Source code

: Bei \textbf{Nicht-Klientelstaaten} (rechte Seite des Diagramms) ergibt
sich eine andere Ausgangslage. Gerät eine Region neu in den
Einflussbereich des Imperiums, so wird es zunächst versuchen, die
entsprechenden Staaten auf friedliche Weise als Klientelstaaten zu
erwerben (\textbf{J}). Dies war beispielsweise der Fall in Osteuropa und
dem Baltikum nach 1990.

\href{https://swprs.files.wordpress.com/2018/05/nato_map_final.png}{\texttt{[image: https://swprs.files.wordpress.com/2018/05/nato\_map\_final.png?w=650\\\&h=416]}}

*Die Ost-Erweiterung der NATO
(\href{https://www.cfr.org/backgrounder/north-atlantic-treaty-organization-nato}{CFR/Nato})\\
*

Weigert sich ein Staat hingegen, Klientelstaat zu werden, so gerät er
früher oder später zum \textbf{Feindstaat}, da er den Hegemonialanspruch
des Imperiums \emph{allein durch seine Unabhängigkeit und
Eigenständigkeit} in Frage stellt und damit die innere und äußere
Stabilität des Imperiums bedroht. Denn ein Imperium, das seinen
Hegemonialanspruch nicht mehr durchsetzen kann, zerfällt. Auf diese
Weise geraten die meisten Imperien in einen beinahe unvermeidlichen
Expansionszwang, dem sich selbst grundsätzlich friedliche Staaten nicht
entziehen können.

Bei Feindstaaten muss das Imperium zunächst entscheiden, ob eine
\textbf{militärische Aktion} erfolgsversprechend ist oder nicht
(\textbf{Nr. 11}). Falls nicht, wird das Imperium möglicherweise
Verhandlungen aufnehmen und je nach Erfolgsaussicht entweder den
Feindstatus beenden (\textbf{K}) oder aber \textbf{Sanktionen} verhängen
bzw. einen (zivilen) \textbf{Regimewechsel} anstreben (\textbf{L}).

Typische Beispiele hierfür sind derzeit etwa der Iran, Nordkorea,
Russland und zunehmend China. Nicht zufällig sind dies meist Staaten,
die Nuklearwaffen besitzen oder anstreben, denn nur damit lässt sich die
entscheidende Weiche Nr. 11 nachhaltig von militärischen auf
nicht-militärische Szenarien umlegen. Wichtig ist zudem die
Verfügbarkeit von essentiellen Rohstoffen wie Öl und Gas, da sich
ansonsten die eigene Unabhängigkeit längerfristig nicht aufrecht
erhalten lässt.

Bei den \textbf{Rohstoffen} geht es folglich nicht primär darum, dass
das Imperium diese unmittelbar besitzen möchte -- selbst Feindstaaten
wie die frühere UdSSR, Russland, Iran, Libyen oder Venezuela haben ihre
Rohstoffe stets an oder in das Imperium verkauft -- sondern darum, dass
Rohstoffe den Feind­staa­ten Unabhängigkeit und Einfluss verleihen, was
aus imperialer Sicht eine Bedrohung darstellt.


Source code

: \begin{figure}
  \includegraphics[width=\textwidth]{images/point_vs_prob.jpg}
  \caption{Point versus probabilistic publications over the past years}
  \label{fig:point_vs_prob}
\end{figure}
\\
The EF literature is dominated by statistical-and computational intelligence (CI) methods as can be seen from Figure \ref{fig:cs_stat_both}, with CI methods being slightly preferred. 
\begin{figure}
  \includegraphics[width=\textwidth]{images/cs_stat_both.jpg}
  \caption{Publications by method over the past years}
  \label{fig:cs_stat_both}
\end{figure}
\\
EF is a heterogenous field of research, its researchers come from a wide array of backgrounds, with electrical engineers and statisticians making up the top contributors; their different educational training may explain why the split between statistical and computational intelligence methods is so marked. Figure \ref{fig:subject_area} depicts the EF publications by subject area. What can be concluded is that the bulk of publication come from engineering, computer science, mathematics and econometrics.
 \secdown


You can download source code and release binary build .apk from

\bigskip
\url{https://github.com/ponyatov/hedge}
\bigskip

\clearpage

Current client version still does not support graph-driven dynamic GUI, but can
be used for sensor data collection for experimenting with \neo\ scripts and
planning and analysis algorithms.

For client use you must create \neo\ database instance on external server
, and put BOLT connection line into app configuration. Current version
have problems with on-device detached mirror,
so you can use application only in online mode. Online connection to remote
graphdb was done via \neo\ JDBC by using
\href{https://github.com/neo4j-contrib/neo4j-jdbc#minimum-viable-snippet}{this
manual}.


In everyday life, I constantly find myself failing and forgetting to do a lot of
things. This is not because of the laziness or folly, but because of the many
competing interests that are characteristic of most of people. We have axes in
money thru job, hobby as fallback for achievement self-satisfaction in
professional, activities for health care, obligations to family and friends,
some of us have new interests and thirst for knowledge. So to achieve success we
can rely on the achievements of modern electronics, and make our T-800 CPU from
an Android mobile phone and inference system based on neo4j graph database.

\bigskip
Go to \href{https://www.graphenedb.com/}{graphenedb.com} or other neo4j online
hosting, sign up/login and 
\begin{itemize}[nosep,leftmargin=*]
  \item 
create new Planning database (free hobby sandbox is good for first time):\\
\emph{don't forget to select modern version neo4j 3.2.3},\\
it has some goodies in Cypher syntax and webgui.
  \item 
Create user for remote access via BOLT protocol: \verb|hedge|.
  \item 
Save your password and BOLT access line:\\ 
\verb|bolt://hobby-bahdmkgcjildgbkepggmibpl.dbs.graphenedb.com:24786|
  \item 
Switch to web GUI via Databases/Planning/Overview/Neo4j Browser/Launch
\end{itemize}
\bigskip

**Work required:** Retype every record exactly, omitting nothing.

**Solved exercise:**
Source code

: Bei \textbf{Nicht-Klientelstaaten} (rechte Seite des Diagramms) ergibt
sich eine andere Ausgangslage. Gerät eine Region neu in den
Einflussbereich des Imperiums, so wird es zunächst versuchen, die
entsprechenden Staaten auf friedliche Weise als Klientelstaaten zu
erwerben (\textbf{J}). Dies war beispielsweise der Fall in Osteuropa und
dem Baltikum nach 1990.

\href{https://swprs.files.wordpress.com/2018/05/nato_map_final.png}{\texttt{[image: https://swprs.files.wordpress.com/2018/05/nato\_map\_final.png?w=650\\\&h=416]}}

*Die Ost-Erweiterung der NATO
(\href{https://www.cfr.org/backgrounder/north-atlantic-treaty-organization-nato}{CFR/Nato})\\
*

Weigert sich ein Staat hingegen, Klientelstaat zu werden, so gerät er
früher oder später zum \textbf{Feindstaat}, da er den Hegemonialanspruch
des Imperiums \emph{allein durch seine Unabhängigkeit und
Eigenständigkeit} in Frage stellt und damit die innere und äußere
Stabilität des Imperiums bedroht. Denn ein Imperium, das seinen
Hegemonialanspruch nicht mehr durchsetzen kann, zerfällt. Auf diese
Weise geraten die meisten Imperien in einen beinahe unvermeidlichen
Expansionszwang, dem sich selbst grundsätzlich friedliche Staaten nicht
entziehen können.

Bei Feindstaaten muss das Imperium zunächst entscheiden, ob eine
\textbf{militärische Aktion} erfolgsversprechend ist oder nicht
(\textbf{Nr. 11}). Falls nicht, wird das Imperium möglicherweise
Verhandlungen aufnehmen und je nach Erfolgsaussicht entweder den
Feindstatus beenden (\textbf{K}) oder aber \textbf{Sanktionen} verhängen
bzw. einen (zivilen) \textbf{Regimewechsel} anstreben (\textbf{L}).

Typische Beispiele hierfür sind derzeit etwa der Iran, Nordkorea,
Russland und zunehmend China. Nicht zufällig sind dies meist Staaten,
die Nuklearwaffen besitzen oder anstreben, denn nur damit lässt sich die
entscheidende Weiche Nr. 11 nachhaltig von militärischen auf
nicht-militärische Szenarien umlegen. Wichtig ist zudem die
Verfügbarkeit von essentiellen Rohstoffen wie Öl und Gas, da sich
ansonsten die eigene Unabhängigkeit längerfristig nicht aufrecht
erhalten lässt.

Bei den \textbf{Rohstoffen} geht es folglich nicht primär darum, dass
das Imperium diese unmittelbar besitzen möchte -- selbst Feindstaaten
wie die frühere UdSSR, Russland, Iran, Libyen oder Venezuela haben ihre
Rohstoffe stets an oder in das Imperium verkauft -- sondern darum, dass
Rohstoffe den Feind­staa­ten Unabhängigkeit und Einfluss verleihen, was
aus imperialer Sicht eine Bedrohung darstellt.


Source code

: \begin{figure}
  \includegraphics[width=\textwidth]{images/point_vs_prob.jpg}
  \caption{Point versus probabilistic publications over the past years}
  \label{fig:point_vs_prob}
\end{figure}
\\
The EF literature is dominated by statistical-and computational intelligence (CI) methods as can be seen from Figure \ref{fig:cs_stat_both}, with CI methods being slightly preferred. 
\begin{figure}
  \includegraphics[width=\textwidth]{images/cs_stat_both.jpg}
  \caption{Publications by method over the past years}
  \label{fig:cs_stat_both}
\end{figure}
\\
EF is a heterogenous field of research, its researchers come from a wide array of backgrounds, with electrical engineers and statisticians making up the top contributors; their different educational training may explain why the split between statistical and computational intelligence methods is so marked. Figure \ref{fig:subject_area} depicts the EF publications by subject area. What can be concluded is that the bulk of publication come from engineering, computer science, mathematics and econometrics.
 \secdown


You can download source code and release binary build .apk from

\bigskip
\url{https://github.com/ponyatov/hedge}
\bigskip

\clearpage

Current client version still does not support graph-driven dynamic GUI, but can
be used for sensor data collection for experimenting with \neo\ scripts and
planning and analysis algorithms.

For client use you must create \neo\ database instance on external server
, and put BOLT connection line into app configuration. Current version
have problems with on-device detached mirror,
so you can use application only in online mode. Online connection to remote
graphdb was done via \neo\ JDBC by using
\href{https://github.com/neo4j-contrib/neo4j-jdbc#minimum-viable-snippet}{this
manual}.


In everyday life, I constantly find myself failing and forgetting to do a lot of
things. This is not because of the laziness or folly, but because of the many
competing interests that are characteristic of most of people. We have axes in
money thru job, hobby as fallback for achievement self-satisfaction in
professional, activities for health care, obligations to family and friends,
some of us have new interests and thirst for knowledge. So to achieve success we
can rely on the achievements of modern electronics, and make our T-800 CPU from
an Android mobile phone and inference system based on neo4j graph database.

\bigskip
Go to \href{https://www.graphenedb.com/}{graphenedb.com} or other neo4j online
hosting, sign up/login and 
\begin{itemize}[nosep,leftmargin=*]
  \item 
create new Planning database (free hobby sandbox is good for first time):\\
\emph{don't forget to select modern version neo4j 3.2.3},\\
it has some goodies in Cypher syntax and webgui.
  \item 
Create user for remote access via BOLT protocol: \verb|hedge|.
  \item 
Save your password and BOLT access line:\\ 
\verb|bolt://hobby-bahdmkgcjildgbkepggmibpl.dbs.graphenedb.com:24786|
  \item 
Switch to web GUI via Databases/Planning/Overview/Neo4j Browser/Launch
\end{itemize}
\bigskip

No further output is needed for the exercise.